Il Treviso Basket ha un nuovo centro: firmato il nigeriano Christian Mekowulu

Il 25enne arriva dalla A2 dove si è fatto notare con Orzinuovi con 16.3 punti di media a partita e il primo posto nella classifica dei rimbalzi con 12.4 carambole a partita

Altro rinforzo sotto canestro per la De' Longhi Treviso Basket, che si assicura per la stagione 2020/21 il centro nigeriano Christian Mekowulu, 205 cm di atletismo e potenza fisica che nell'ultima stagione a Orzinuovi in A2 ha spopolato con 16.3 punti di media a partita e il primo posto nella classifica dei rimbalzi con 12.4 carambole a partita. E' risultato anche il migliore della A2 nei rimbalzi difensivi (8.3) e nei rimbalzi offensivi (4.1), ed è stato anche terzo nella classifica dei falli subiti, oltre che al decimo posto nei marcatori. Per lui il 50% da due punti, il 29% da tre e il 68% ai tiri liberi.

Nato il 17 marzo 1995 a Lagos, in Nigeria, la sua formazione cestistica si è svolta in USA prima all'high school nella Covent Christian Accademy a Marietta in Georgia, poi con una buona carriera di college a Tennesse State University per due anni (12.8 punti e 8 rimbalzi e numerosi riconoscimenti individuali, tra cui quello di Miglior Difensore) e l'anno da senior alla Texas A&M (8.5 punti e 6.5 rimbalzi di media), prima del trasferimento in Italia all'Agribertocchi Orzinuovi dove ha fatto vedere le sue qualità nel primo anno da "pro", viaggiando in A2 in "doppia doppia" di media e mostrando le sue qualità atletiche decisamente superiori alla media che gli consentono di essere un fattore a rimbalzo e un difensore di alto livello. Ma non solo, Christian ha mezzi tecnici in grande evoluzione come dimostrano anche i miglioramenti nel tiro lontano dall'area, tutte qualità che gli hanno permesso di guadagnare la chiamata della De' Longhi Treviso al piano superiore.

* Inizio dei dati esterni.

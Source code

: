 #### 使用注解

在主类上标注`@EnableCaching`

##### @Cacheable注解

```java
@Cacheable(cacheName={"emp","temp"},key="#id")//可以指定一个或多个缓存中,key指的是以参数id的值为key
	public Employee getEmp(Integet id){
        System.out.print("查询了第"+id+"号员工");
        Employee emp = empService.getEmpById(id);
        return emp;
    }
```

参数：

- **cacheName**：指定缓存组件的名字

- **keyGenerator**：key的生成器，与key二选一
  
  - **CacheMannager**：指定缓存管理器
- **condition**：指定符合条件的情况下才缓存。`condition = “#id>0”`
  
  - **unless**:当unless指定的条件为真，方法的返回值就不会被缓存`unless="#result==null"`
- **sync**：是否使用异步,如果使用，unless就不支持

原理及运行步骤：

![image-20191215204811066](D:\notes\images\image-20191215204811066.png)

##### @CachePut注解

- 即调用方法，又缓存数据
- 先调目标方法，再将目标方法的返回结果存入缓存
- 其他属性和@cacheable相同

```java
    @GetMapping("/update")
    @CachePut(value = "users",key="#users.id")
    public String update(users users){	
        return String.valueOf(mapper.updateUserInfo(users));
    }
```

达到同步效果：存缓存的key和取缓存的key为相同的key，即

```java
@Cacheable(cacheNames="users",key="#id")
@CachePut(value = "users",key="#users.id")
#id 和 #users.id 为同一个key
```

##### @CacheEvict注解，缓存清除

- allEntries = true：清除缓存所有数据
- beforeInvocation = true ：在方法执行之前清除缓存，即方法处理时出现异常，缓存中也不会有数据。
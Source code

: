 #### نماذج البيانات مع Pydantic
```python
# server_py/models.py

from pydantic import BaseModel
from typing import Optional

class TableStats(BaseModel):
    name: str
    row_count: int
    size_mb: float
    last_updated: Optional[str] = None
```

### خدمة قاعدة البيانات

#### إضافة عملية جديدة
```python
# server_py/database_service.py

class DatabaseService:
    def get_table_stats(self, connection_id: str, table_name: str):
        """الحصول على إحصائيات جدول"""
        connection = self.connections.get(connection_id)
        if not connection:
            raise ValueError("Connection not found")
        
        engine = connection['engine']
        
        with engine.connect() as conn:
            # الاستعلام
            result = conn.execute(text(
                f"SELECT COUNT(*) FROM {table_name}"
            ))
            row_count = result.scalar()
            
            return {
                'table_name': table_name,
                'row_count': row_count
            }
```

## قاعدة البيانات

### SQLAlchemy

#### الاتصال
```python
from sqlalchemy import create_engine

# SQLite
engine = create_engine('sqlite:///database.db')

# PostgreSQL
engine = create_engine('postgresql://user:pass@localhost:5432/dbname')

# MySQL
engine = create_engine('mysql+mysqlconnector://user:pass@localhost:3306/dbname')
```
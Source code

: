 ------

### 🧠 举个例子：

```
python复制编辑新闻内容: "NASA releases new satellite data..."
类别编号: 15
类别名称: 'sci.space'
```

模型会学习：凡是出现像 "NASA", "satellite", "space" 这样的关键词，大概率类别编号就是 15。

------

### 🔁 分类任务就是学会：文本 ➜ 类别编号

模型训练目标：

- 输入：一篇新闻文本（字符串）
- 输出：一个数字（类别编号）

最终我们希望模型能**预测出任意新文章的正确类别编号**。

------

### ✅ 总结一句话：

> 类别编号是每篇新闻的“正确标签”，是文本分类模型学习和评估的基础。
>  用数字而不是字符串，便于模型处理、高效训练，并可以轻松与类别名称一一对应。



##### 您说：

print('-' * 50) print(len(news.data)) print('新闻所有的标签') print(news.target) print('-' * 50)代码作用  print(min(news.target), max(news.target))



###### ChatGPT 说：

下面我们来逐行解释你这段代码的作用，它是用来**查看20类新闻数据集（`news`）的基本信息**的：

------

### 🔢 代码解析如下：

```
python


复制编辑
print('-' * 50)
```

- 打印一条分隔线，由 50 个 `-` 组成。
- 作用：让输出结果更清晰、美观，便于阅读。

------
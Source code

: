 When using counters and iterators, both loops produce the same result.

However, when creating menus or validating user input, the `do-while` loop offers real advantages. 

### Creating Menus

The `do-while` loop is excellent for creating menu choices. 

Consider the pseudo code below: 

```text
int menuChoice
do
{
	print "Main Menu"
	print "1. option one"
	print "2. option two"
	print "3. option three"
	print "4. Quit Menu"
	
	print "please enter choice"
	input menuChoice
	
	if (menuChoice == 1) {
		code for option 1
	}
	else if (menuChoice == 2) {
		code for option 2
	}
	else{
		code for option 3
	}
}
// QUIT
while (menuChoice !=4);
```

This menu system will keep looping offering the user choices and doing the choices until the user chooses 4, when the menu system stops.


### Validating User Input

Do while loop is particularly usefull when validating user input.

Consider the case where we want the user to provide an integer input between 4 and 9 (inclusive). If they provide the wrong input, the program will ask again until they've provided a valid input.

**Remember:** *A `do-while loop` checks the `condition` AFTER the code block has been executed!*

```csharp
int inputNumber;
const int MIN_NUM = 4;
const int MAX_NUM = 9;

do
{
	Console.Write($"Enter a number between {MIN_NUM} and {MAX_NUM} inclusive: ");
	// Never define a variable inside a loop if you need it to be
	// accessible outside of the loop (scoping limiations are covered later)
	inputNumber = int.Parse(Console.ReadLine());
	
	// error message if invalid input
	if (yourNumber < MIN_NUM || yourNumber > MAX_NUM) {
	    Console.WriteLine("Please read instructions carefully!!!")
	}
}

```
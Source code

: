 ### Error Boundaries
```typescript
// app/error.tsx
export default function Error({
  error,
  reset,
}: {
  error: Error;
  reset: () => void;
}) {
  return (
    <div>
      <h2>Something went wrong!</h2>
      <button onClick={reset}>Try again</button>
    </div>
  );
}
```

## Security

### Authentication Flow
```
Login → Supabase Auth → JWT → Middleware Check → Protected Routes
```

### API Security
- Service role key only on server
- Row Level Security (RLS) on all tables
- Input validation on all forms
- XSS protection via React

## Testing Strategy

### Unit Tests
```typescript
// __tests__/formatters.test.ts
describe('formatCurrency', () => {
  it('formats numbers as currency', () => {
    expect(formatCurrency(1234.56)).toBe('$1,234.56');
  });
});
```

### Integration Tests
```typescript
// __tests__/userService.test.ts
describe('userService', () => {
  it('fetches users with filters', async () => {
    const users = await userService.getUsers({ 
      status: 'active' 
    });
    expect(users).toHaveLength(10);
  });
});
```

Christian, dopo il primo anno da "pro" in A2 la chiamata in Serie A, sei soddisfatto?
«Si, decisamente. Sono entusiasta di questa chiamata di Treviso, penso che sia il posto ideale per continuare la mia carriera da professionista e per crescere ancora come giocatore. Sarà un anno emozionante per me  Avevo molte offerte in questo periodo da tante società, ma la "connessione" che ho avuto con coach Max quando abbiamo parlato è stata importante nella mia scelta, abbiamo avuto una "chat" davvero interessante. A parte questo, io e il mio agente abbiamo pensato che la scelta di Treviso sarebbe stato perfetta per sviluppare il mio gioco, sia per l'ambiente che per il contesto tecnico. Treviso è un posto dove c'è cultura del basket, questo è risaputo, una società seria e un team in crescita, volevo giocare in un ambiente così e sono molto felice di questa scelta. Il salto di categoria? Non mi spaventa, anzi, sono pronto a giocare, io appartengo al campionato in cui gioco!  Voglio salutare i miei nuovi tifosi, so che a Treviso c'è un tifo bellissimo: sono entusiasta di essere qui ragazzi, e non vedo l'ora di far parte di qualcosa di speciale! Ci vediamo presto a Treviso!».